**YOUR GOAL**
In the listing that follows, count the lines that include "Check", and answer with the total alone.

**ENTRIES SUPPLIED**
--- START ---

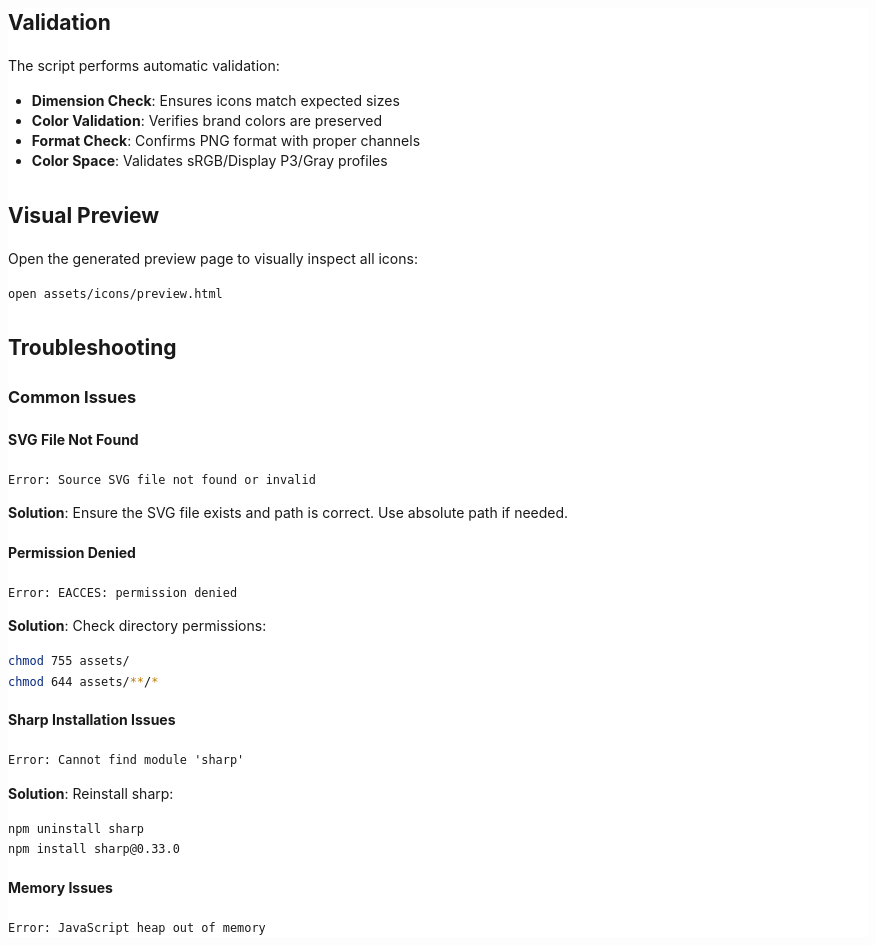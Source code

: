 ## Validation

The script performs automatic validation:

- **Dimension Check**: Ensures icons match expected sizes
- **Color Validation**: Verifies brand colors are preserved
- **Format Check**: Confirms PNG format with proper channels
- **Color Space**: Validates sRGB/Display P3/Gray profiles

## Visual Preview

Open the generated preview page to visually inspect all icons:

```bash
open assets/icons/preview.html
```

## Troubleshooting

### Common Issues

#### SVG File Not Found

```
Error: Source SVG file not found or invalid
```

**Solution**: Ensure the SVG file exists and path is correct. Use absolute path if needed.

#### Permission Denied

```
Error: EACCES: permission denied
```

**Solution**: Check directory permissions:
```bash
chmod 755 assets/
chmod 644 assets/**/*
```

#### Sharp Installation Issues

```
Error: Cannot find module 'sharp'
```

**Solution**: Reinstall sharp:
```bash
npm uninstall sharp
npm install sharp@0.33.0
```

#### Memory Issues

```
Error: JavaScript heap out of memory
```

--- END ---

**SOLUTION TO THIS TASK**
3